Luckily for teachers and students, many of today’s classrooms are set up to integrate technology via student computers, laptops, computer labs, iPads, Chromebooks, and other devices. Through the use of these devices, students can produce work that they would like to share with their families, and fortunately there are a lot of resources available to help bring blended learning into kindergarten classrooms.


Seesaw: Educational applications such as Seesaw help students publish their work in a digital journal. That journal is not just seen by their teacher; it’s also something they can share with their families at home. Seesaw is developmentally appropriate to use in kindergarten, since it’s so easy to navigate.

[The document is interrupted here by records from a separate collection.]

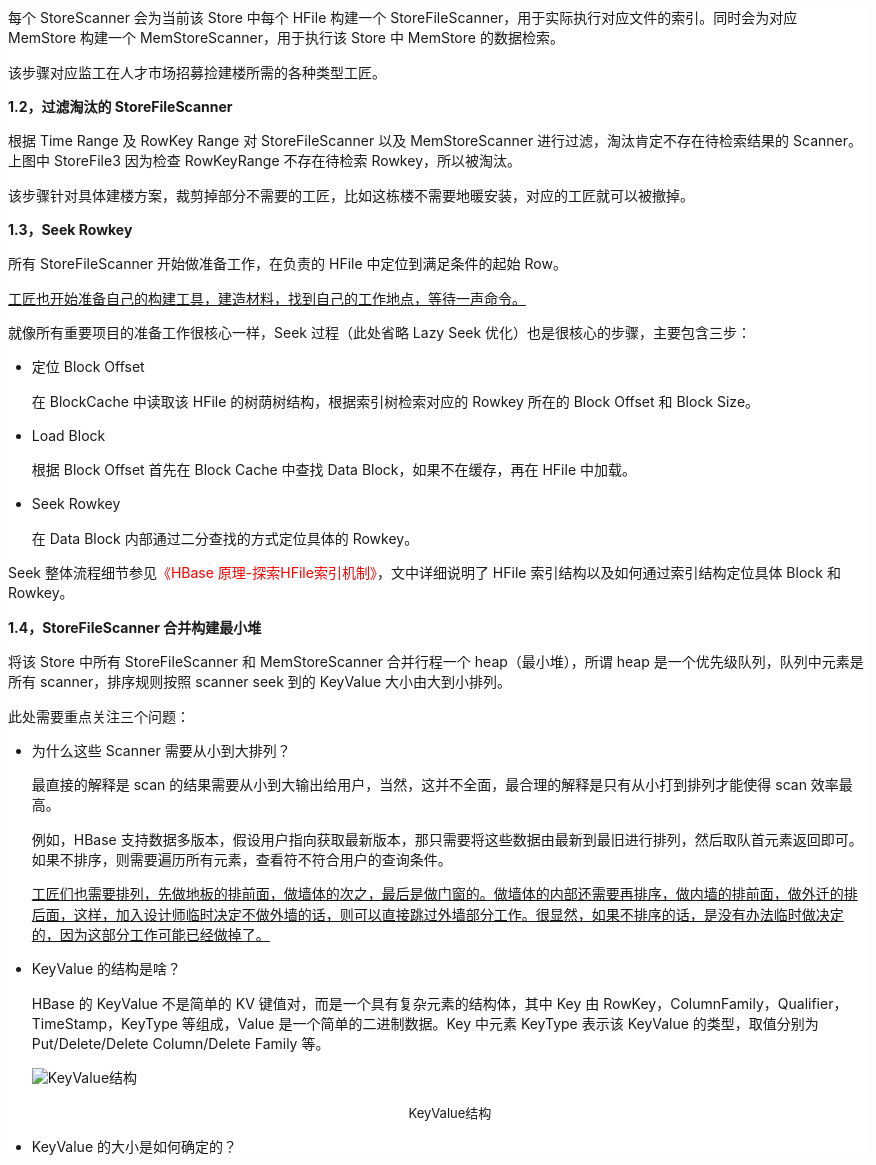 每个 StoreScanner 会为当前该 Store 中每个 HFile 构建一个 StoreFileScanner，用于实际执行对应文件的索引。同时会为对应 MemStore 构建一个 MemStoreScanner，用于执行该 Store 中 MemStore 的数据检索。

该步骤对应监工在人才市场招募捡建楼所需的各种类型工匠。

**1.2，过滤淘汰的 StoreFileScanner**

根据 Time Range 及 RowKey Range 对 StoreFileScanner 以及 MemStoreScanner 进行过滤，淘汰肯定不存在待检索结果的 Scanner。上图中 StoreFile3 因为检查 RowKeyRange 不存在待检索 Rowkey，所以被淘汰。

该步骤针对具体建楼方案，裁剪掉部分不需要的工匠，比如这栋楼不需要地暖安装，对应的工匠就可以被撤掉。

**1.3，Seek Rowkey**

所有 StoreFileScanner 开始做准备工作，在负责的 HFile 中定位到满足条件的起始 Row。

<u>工匠也开始准备自己的构建工具，建造材料，找到自己的工作地点，等待一声命令。</u>

就像所有重要项目的准备工作很核心一样，Seek 过程（此处省略 Lazy Seek 优化）也是很核心的步骤，主要包含三步：

* 定位 Block Offset

  在 BlockCache 中读取该 HFile 的树荫树结构，根据索引树检索对应的 Rowkey 所在的 Block Offset 和 Block Size。

* Load Block

  根据 Block Offset 首先在 Block Cache 中查找 Data Block，如果不在缓存，再在 HFile 中加载。

* Seek Rowkey

  在 Data Block 内部通过二分查找的方式定位具体的 Rowkey。

Seek 整体流程细节参见<font color="red">《HBase 原理-探索HFile索引机制》</font>，文中详细说明了 HFile 索引结构以及如何通过索引结构定位具体 Block 和 Rowkey。

**1.4，StoreFileScanner 合并构建最小堆**

将该 Store 中所有 StoreFileScanner 和 MemStoreScanner 合并行程一个 heap（最小堆），所谓 heap 是一个优先级队列，队列中元素是所有 scanner，排序规则按照 scanner seek 到的 KeyValue 大小由大到小排列。

此处需要重点关注三个问题：

* 为什么这些 Scanner 需要从小到大排列？

  最直接的解释是 scan 的结果需要从小到大输出给用户，当然，这并不全面，最合理的解释是只有从小打到排列才能使得 scan 效率最高。

  例如，HBase 支持数据多版本，假设用户指向获取最新版本，那只需要将这些数据由最新到最旧进行排列，然后取队首元素返回即可。如果不排序，则需要遍历所有元素，查看符不符合用户的查询条件。

  <u>工匠们也需要排列，先做地板的排前面，做墙体的次之，最后是做门窗的。做墙体的内部还需要再排序，做内墙的排前面，做外迁的排后面，这样，加入设计师临时决定不做外墙的话，则可以直接跳过外墙部分工作。很显然，如果不排序的话，是没有办法临时做决定的，因为这部分工作可能已经做掉了。</u>

* KeyValue 的结构是啥？

  HBase 的 KeyValue 不是简单的 KV 键值对，而是一个具有复杂元素的结构体，其中 Key 由 RowKey，ColumnFamily，Qualifier，TimeStamp，KeyType 等组成，Value 是一个简单的二进制数据。Key 中元素 KeyType 表示该 KeyValue 的类型，取值分别为 Put/Delete/Delete Column/Delete Family 等。

  ![KeyValue结构](https://gitee.com/struggle3014/picBed/raw/master/KeyValue结构.png)

  <div align="center"><font size="2">KeyValue结构</font></div>

* KeyValue 的大小是如何确定的？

The app has a plethora of activities in different subjects ready to use, so prep time for teachers is minimal. Additionally, it has personalized activities that can be assigned based on student needs. It also bridges home and school because parents are able to see things their child needs to work on. Seesaw is a tool that was used frequently to help students during distance learning, and it’s easily adaptable to in-person classes.

Epic: In kindergarten, foundational skills such as reading are taught. An application like Epic offers teachers and students access to thousands of books, videos, and quizzes all at their fingertips. This is another application that can be used at home to assist parents in helping their children read.

Epic is loved by educators because it has books in different subject areas, such as math, science, and social studies. It also offers books in Spanish. Students love it because if they are ready, they can use it to read books; if they are not ready yet, many books have a read-aloud option. In a blended-learning environment, Epic can be used in a station during small group instruction time.

Raz-Plus: Another resource that can be used when implementing blended learning is the application Raz-Plus. It also puts more books in students’ hands. Additionally, for teachers, Raz-Plus helps with the management of guided-reading books. Instead of managing more than 20 books daily, teachers can push leveled readers out to students via the Raz-Plus application. This is another tool that can be used during station time and also at home.

Blended learning does not happen overnight. Just as providing differentiation and enrichment to all students can be a hard task, blended learning takes a lot of trial and error. Adjustments need to happen along the way in order to meet all students’ needs.

In kindergarten, the station-rotation model seems to be the most practical choice, since stations are already in place during guided-reading blocks. While students at one station use Seesaw, another group of students can work collaboratively, and a third group can work with the teacher.

The last thing teachers need is more work on their plates. Adding blended learning to station time is an adjustment that can be made easily and results in helping students grow in areas of need. Utilizing tech tools as part of a station-rotation model also ensures that kindergarten students aren’t getting too much screen time during the school day.

Technology is much more​​ widely available to our students now. As educators, we need to figure out how to use it in a way that will benefit all learners. Blended learning has helped educators like myself find a good balance when trying to enrich and differentiate instruction for our school’s youngest students.